Step 2: Negative contrast
The second step in making a digital negative is to adjust the overall contrast of the negative to match
the contrast
range of the emulsion. For example, a palladium emulsion requires a negative with rather high contrast
(more ink). A
gum emulsion requires a negative with fairly low contrast (less ink). The way this adjustment is done is
by
controlling the maximum amount of ink the printer lays down. There are two sliders that can be used to
adjust the
printer’s ink limit. The first is in the Advanced Black & White dialog of the driver. It is
called the Max
OD slider (Figure D). Its default setting is 0 and we will leave it at that setting.

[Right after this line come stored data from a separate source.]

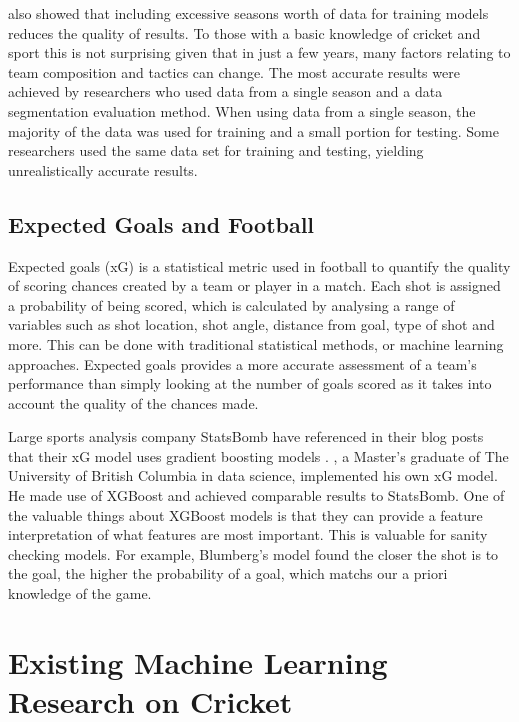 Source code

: \documentclass[12pt,a4paper]{report}
\theoremstyle{definition}
\begin{document}
\citet{horvat2020} also showed that including excessive seasons worth of data for training models reduces the quality of results. 
To those with a basic knowledge of cricket and sport this is not surprising given that in just a few years, many factors relating to team composition and tactics can change. 
The most accurate results were achieved by researchers who used data from a single season and a data segmentation evaluation method. 
When using data from a single season, the majority of the data was used for training and a small portion for testing. 
Some researchers used the same data set for training and testing, yielding unrealistically accurate results.

\subsection{Expected Goals and Football}

Expected goals (xG) is a statistical metric used in football to quantify the quality of scoring chances created by a team or player in a match. 
Each shot is assigned a probability of being scored, which is calculated by analysing a range of variables such as shot location, shot angle, distance from goal, type of shot and more. 
This can be done with traditional statistical methods, or machine learning approaches.
Expected goals provides a more accurate assessment of a team's performance than simply looking at the number of goals scored as it takes into account the quality of the chances made.

Large sports analysis company StatsBomb have referenced in their blog posts that their xG model uses gradient boosting models \citep{statsbomb2022}. 
\citet{Blumberg2020}, a Master's graduate of The University of British Columbia in data science, implemented his own xG model.
He made use of XGBoost \citep{Chen2016} and achieved comparable results to StatsBomb.
One of the valuable things about XGBoost models is that they can provide a feature interpretation of what features are most important.
This is valuable for sanity checking models.
For example, Blumberg's model found the closer the shot is to the goal, the higher the probability of a goal, which matchs our a priori knowledge of the game.

\section{Existing Machine Learning Research on Cricket} \label{sec:CrickSurvey}
\end{document}
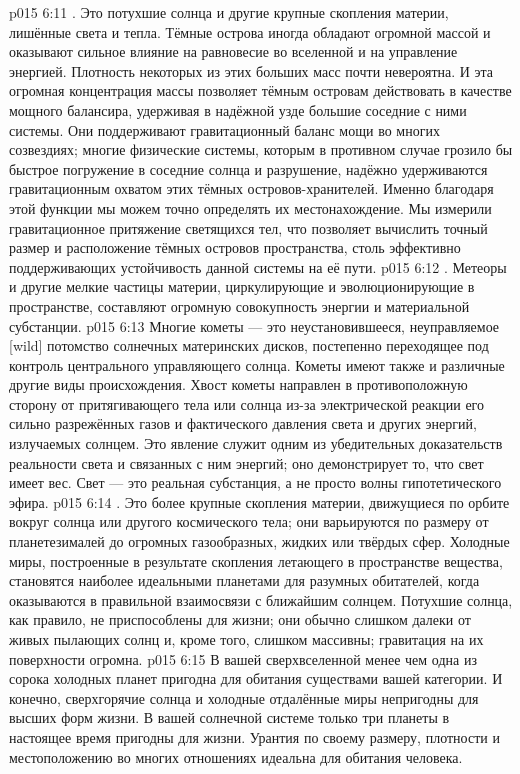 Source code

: \vs p015 6:11 \pc {}. Это потухшие солнца и другие крупные скопления материи, лишённые света и тепла. Тёмные острова иногда обладают огромной массой и оказывают сильное влияние на равновесие во вселенной и на управление энергией. Плотность некоторых из этих больших масс почти невероятна. И эта огромная концентрация массы позволяет тёмным островам действовать в качестве мощного балансира, удерживая в надёжной узде большие соседние с ними системы. Они поддерживают гравитационный баланс мощи во многих созвездиях; многие физические системы, которым в противном случае грозило бы быстрое погружение в соседние солнца и разрушение, надёжно удерживаются гравитационным охватом этих тёмных островов\hyp{}хранителей. Именно благодаря этой функции мы можем точно определять их местонахождение. Мы измерили гравитационное притяжение светящихся тел, что позволяет вычислить точный размер и расположение тёмных островов пространства, столь эффективно поддерживающих устойчивость данной системы на её пути.
\vs p015 6:12 \pc {}. Метеоры и другие мелкие частицы материи, циркулирующие и эволюционирующие в пространстве, составляют огромную совокупность энергии и материальной субстанции.
\vs p015 6:13 Многие кометы --- это неустановившееся, неуправляемое [wild] потомство солнечных материнских дисков, постепенно переходящее под контроль центрального управляющего солнца. Кометы имеют также и различные другие виды происхождения. Хвост кометы направлен в противоположную сторону от притягивающего тела или солнца из\hyp{}за электрической реакции его сильно разрежённых газов и фактического давления света и других энергий, излучаемых солнцем. Это явление служит одним из убедительных доказательств реальности света и связанных с ним энергий; оно демонстрирует то, что свет имеет вес. Свет --- это реальная субстанция, а не просто волны гипотетического эфира.
\vs p015 6:14 \pc {}. Это более крупные скопления материи, движущиеся по орбите вокруг солнца или другого космического тела; они варьируются по размеру от планетезималей до огромных газообразных, жидких или твёрдых сфер. Холодные миры, построенные в результате скопления летающего в пространстве вещества, становятся наиболее идеальными планетами для разумных обитателей, когда оказываются в правильной взаимосвязи с ближайшим солнцем. Потухшие солнца, как правило, не приспособлены для жизни; они обычно слишком далеки от живых пылающих солнц и, кроме того, слишком массивны; гравитация на их поверхности огромна.
\vs p015 6:15 В вашей сверхвселенной менее чем одна из сорока холодных планет пригодна для обитания существами вашей категории. И конечно, сверхгорячие солнца и холодные отдалённые миры непригодны для высших форм жизни. В вашей солнечной системе только три планеты в настоящее время пригодны для жизни. Урантия по своему размеру, плотности и местоположению во многих отношениях идеальна для обитания человека.
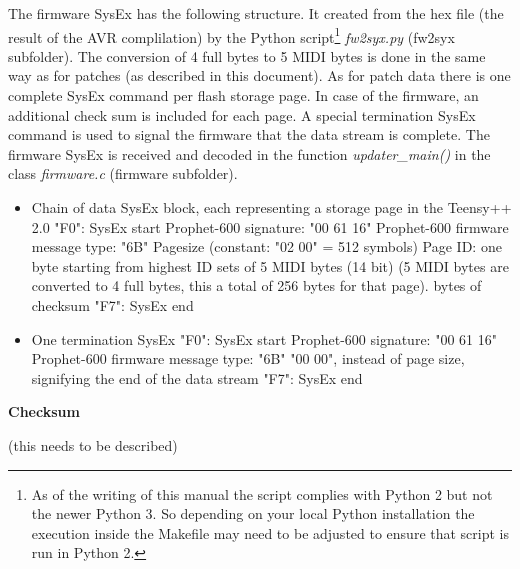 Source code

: The firmware SysEx has the following structure. It created from the hex file (the result of the AVR complilation) by the Python script\footnote{As of the writing of this manual the script complies with Python 2 but not the newer Python 3. So depending on your local Python installation the execution inside the Makefile may need to be adjusted to ensure that script is run in Python 2.} \textit{fw2syx.py} (fw2syx subfolder). The conversion of 4 full bytes to 5 MIDI bytes is done in the same way as for patches (as described in this document). As for patch data there is one complete SysEx command per flash storage page. In case of the firmware, an additional check sum is included for each page. A special termination SysEx command is used to signal the firmware that the data stream is complete. The firmware SysEx is received and decoded in the function \textit{updater\_main()} in the class \textit{firmware.c} (firmware subfolder). 

\begin{itemize}
  \item Chain of data SysEx block, each representing a storage page in the Teensy++ 2.0
  \subitem "F0": SysEx start
  \subitem Prophet-600 signature: "00 61 16"
  \subitem Prophet-600 firmware message type: "6B"
  \subitem Pagesize (constant: "02 00" = 512 symbols)
  \subitem Page ID: one byte starting from highest ID
   sets of 5 MIDI bytes (14 bit) (5 MIDI bytes are converted to 4 full bytes, this a total of 256 bytes for that page).
   bytes of checksum
  \subitem "F7": SysEx end
  \item One termination SysEx
  \subitem "F0": SysEx start
  \subitem Prophet-600 signature: "00 61 16"
  \subitem Prophet-600 firmware message type: "6B"
  \subitem "00 00", instead of page size, signifying the end of the data stream
  \subitem "F7": SysEx end  
\end{itemize}


\textbf{Checksum}

(this needs to be described)
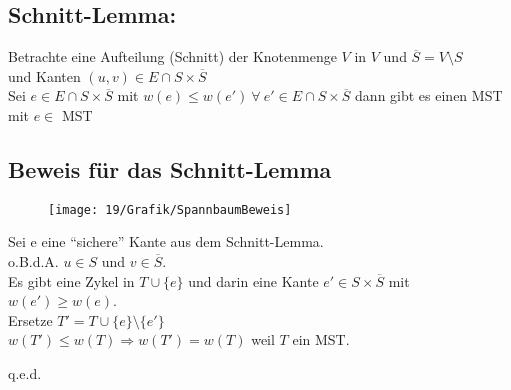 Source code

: \subsection{Schnitt-Lemma:}
Betrachte eine Aufteilung (Schnitt) der Knotenmenge $V$ in $V$ und $\overline{S} = V\setminus S$ \\und Kanten $(u,v) \in E \cap S\times \overline{S}$\\
Sei $e \in E \cap S \times \overline{S}$ mit $w(e) \leq w(e') ~\forall ~e' \in E \cap S\times \overline{S}$ dann gibt es einen MST mit $e \in$ MST
\subsection{Beweis für das Schnitt-Lemma}
\begin{figure}[h]
\centering
\texttt{[image: 19/Grafik/SpannbaumBeweis]}
\caption{}
\label{fig:SpannbaumBeweis}
\end{figure}

Sei e eine "`sichere"' Kante aus dem Schnitt-Lemma.\\
o.B.d.A. $u\in S$ und $v \in \overline{S}$.\\
Es gibt eine Zykel in $T\cup \{e\}$ und darin eine Kante $e'\in S\times \overline{S}$ mit $w(e') \geq w(e)$.\\
Ersetze $T'=T\cup\{e\}\setminus\{ e' \}$\\
$w(T') \leq w(T) \Rightarrow w(T') = w(T)$ weil $T$ ein MST.
\begin{flushright}
	q.e.d.
\end{flushright}
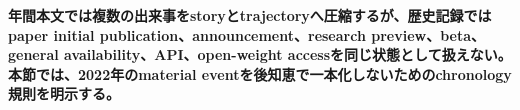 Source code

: \noindent\textbf{年間本文では複数の出来事をstoryとtrajectoryへ圧縮するが、歴史記録ではpaper initial publication、announcement、research preview、beta、general availability、API、open-weight accessを同じ状態として扱えない。本節では、2022年のmaterial eventを後知恵で一本化しないためのchronology規則を明示する。}
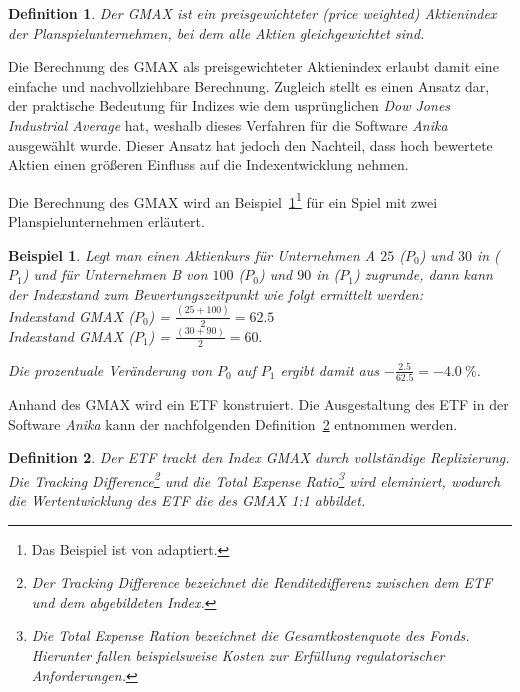 \documentclass[12pt, a4paper]{article}
\theoremstyle{plain}
\newtheorem{definition}{Definition}
\newtheorem{example}{Beispiel}
\begin{document}
\begin{definition}
	\label{def:gmax}
	Der \gls{GMAX} ist ein preisgewichteter (\textit{price weighted}) Aktienindex der Planspielunternehmen, bei dem alle Aktien gleichgewichtet sind.
\end{definition}

Die Berechnung des \gls{GMAX} als preisgewichteter Aktienindex erlaubt damit eine einfache und nachvollziehbare Berechnung. Zugleich stellt es einen Ansatz dar, der praktische Bedeutung für Indizes wie dem usprünglichen \textit{Dow Jones Industrial Average} hat, weshalb dieses Verfahren für die Software \textit{Anika} ausgewählt wurde. Dieser Ansatz hat jedoch den Nachteil, dass hoch bewertete Aktien einen größeren Einfluss auf die Indexentwicklung nehmen.

Die Berechnung des \gls{GMAX} wird an Beispiel~\ref{ex:gmax}\footnote{Das Beispiel ist von \textcite[][S.~44]{bodie_investments_2018} adaptiert.} für ein Spiel mit zwei Planspielunternehmen erläutert.

\begin{example}
\label{ex:gmax}
Legt man einen Aktienkurs für Unternehmen A $25$ ($P_0$) und $30$ in ($P_1$) und für Unternehmen B von $100$ ($P_0$) und $90$ in ($P_1$) zugrunde, dann kann der Indexstand zum Bewertungszeitpunkt wie folgt ermittelt werden:\\
Indexstand \gls{GMAX} ($P_0$) = $\frac{(25 + 100)}{2} = 62.5$\\
Indexstand \gls{GMAX} ($P_1$) = $\frac{(30 + 90)}{2} = 60.$

Die prozentuale Veränderung von $P_0$ auf $P_1$ ergibt damit aus $-\frac{2.5}{62.5} = -4.0~\%$.
\end{example}

 Anhand des \gls{GMAX} wird ein \gls{ETF} konstruiert. Die Ausgestaltung des \gls{ETF} in der Software \textit{Anika} kann der nachfolgenden Definition~\ref{def:etf} entnommen werden.
\begin{definition}
	\label{def:etf}
	Der \gls{ETF} trackt den Index \gls{GMAX} durch vollständige Replizierung. Die \textit{Tracking Difference}\footnote{Der \textit{Tracking Difference} bezeichnet die Renditedifferenz zwischen dem \gls{ETF} und dem abgebildeten Index.} und die \textit{Total Expense Ratio}\footnote{Die \textit{Total Expense Ration} bezeichnet die Gesamtkostenquote des Fonds. Hierunter fallen beispielsweise Kosten zur Erfüllung regulatorischer Anforderungen.} wird eleminiert, wodurch die Wertentwicklung des \gls{ETF} die des \gls{GMAX} 1:1 abbildet.
\end{definition}
\end{document}
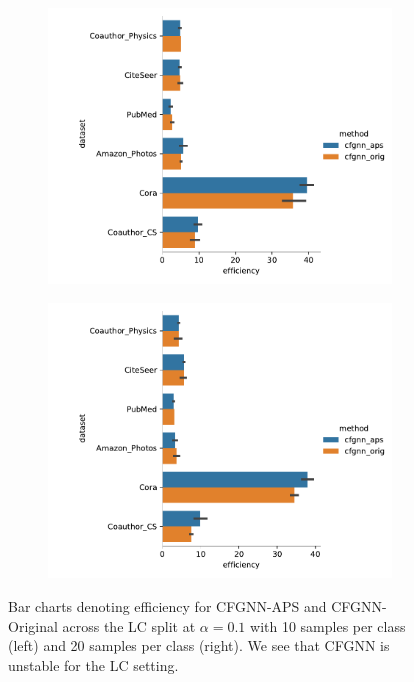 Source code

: \begin{figure}
    \centering
    \begin{subfigure}{0.48\linewidth}
        \includegraphics[width=\linewidth]{graphConformal/figures/nspc/cfgnn_aps_vs_orig_efficiency_10}
    \end{subfigure}
    \begin{subfigure}{0.48\linewidth}
        \includegraphics[width=\linewidth]{graphConformal/figures/nspc/cfgnn_aps_vs_orig_efficiency_20}
    \end{subfigure}
    \caption{Bar charts denoting efficiency for CFGNN-APS and CFGNN-Original across the LC split at $\alpha=0.1$ with 10 samples per  class (left) and 20 samples per class (right). We see that CFGNN is unstable for the LC setting.}
    \label{fig:nspc:conformal:cfgnn_aps_vs_orig}
\end{figure}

The second slider is called the Color Density slider (Figure D2) and it is found by
clicking on
Printer Settings (see Figure C) and opening the Advanced Media Control dialog. The Default
setting
for the Color Density slider is 0 and this yields a relatively low contrast negative suitable for gum or
cyanotype.
Moving the slider towards +50% yields higher contrast negatives suitable for palladium or salt prints. Here
is the
workflow to determine the correct negative contrast to match the photo process.
-
Download the free Step Tablet image file at alternativephotography.com. Open the file in Photoshop. An
image of
this step tablet is shown in Figure A.
-
Flip the tablet image horizontally (Image/Image Rotation/Flip Horizontal) and then invert to a negative
(Image/Adjustments/Invert). Flipping the image ensures that left and right handedness will remain
correct when
the ink side of the negative is placed against the emulsion side of the paper during print exposure.
-
The following instructions are specifically for a Mac computer running Photoshop CS6 with an Epson 4880
printer.
However they also apply to CS5 and essentially any Epson printer that uses the Advanced B&W system.
-
Go to File/Print. The dialog window that will open is shown in Figure B. In the
dialog
box:
-
Select the printer, Epson Stylus 4880.
-
On the right side, under Color Management, check the button beside Document. Presumably it
will say
Profile Gray Gamma 2.2 since that is the profile that should have been embedded in the image
file at
the very start of this workflow. If it says anything else, go to the bottom, hit Cancel,
bail out,
go back and convert the image to gamma 2.2, and start the print process all over again
(sob). If
gamma 2.2 shows, go down to Color Handling and select Printer Manages Colors.
-
For Rendering Intent choose Perceptual (the default).
-
Select either Landscape (horizontal) or Portrait (vertical) media orientation.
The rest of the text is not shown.